There must be a causal connection between a specified event or specified events that caused a physical injury, for example, a strain or sprain. The definition of personal injury in section 26(1)(b) of the Accident Compensation Act 2001 (‘ACA 2001’) does not include pain, which is seen as psychological rather than physiological in nature.

Whether pain alone should constitute a physical injury has divided commentators. The question has been considered by the Supreme Court decision in Allenby v H [2012] NZSC 33 where a pregnancy as a result of a failed sterilisation was held to be a physical injury due to the profound impact on the physiology of a woman.

However, the law about whether occupational overuse syndrome is covered by the ACA 2001 is settled. There needs to be a physical injury. In a recent case before the High Court which has since been discontinued, Paula Cone v ACC and Fonterra Cooperative Group Ltd [2015] NZACC 3 (DC); [2016] NZACC 265 (DC), Ms Cone tried to extend the boundaries of ‘physical injury’ to include NSAP, arguing that NSAP is a qualifying injury to receive accident compensation under ACA 2001.

By way of background, ACC had rejected cover for Ms Cone. They said her NSAP was not a consequence of any physical injury within the meaning of ACA 2001. There was no evidence of physical damage to her body. Swelling was held not to be an indication of a physical injury. The District Court also dismissed her claim. It rejected Ms Cone’s argument that there was a ‘general proposition that where there is pain it is likely that there has been a physical injury’. The High Court also dismissed her application for leave to appeal to the High Court. Ms Cone then applied for special leave to appeal to the High Court but subsequently discontinued the proceedings.

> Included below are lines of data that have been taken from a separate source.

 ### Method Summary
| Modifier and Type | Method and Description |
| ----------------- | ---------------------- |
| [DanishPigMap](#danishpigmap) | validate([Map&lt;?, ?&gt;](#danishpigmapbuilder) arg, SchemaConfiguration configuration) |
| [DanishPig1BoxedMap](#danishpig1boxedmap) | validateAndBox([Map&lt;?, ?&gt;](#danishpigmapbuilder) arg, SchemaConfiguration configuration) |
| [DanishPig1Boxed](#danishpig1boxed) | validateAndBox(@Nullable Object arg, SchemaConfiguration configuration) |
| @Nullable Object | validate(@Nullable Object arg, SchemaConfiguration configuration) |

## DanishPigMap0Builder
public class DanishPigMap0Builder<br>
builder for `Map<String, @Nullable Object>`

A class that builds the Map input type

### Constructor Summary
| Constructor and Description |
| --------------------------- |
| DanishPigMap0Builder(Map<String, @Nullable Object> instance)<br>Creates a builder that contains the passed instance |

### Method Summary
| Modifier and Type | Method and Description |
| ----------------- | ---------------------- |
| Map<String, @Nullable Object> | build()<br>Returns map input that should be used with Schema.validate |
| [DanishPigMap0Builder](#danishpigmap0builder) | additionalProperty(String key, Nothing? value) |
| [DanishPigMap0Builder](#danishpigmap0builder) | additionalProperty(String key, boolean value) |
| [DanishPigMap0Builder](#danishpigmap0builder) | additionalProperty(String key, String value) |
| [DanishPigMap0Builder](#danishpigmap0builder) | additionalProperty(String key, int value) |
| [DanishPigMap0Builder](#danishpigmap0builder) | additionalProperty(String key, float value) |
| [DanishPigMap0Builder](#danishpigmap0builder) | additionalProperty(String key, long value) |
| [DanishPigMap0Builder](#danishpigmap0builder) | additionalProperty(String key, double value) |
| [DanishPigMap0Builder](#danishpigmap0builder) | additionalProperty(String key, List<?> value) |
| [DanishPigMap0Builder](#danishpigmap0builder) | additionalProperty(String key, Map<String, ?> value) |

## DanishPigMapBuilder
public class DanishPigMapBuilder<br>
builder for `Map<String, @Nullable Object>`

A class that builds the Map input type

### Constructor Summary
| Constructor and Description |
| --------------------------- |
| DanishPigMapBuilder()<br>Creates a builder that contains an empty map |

With the Health and Safety at Work Act 2015, employers must provide a safe working environment including having systems in place to eliminate wherever possible occupational overuse syndrome. It is a known medical condition whether or not it qualifies for ACC. Failure to have good systems in place, including worker participation in how to eliminate, minimise and manage this problem could not only draw the attention of WorkSafe where harm to workers results from non-compliance but there is also the possibility in certain circumstances of exposure to a new type of personal grievance under section 103(1)(j) of the Employment Relations Act 2000 which prevents employers from engaging in adverse conduct for a prohibited health and safety reason or coercing / inducing an employee to perform a harmful function.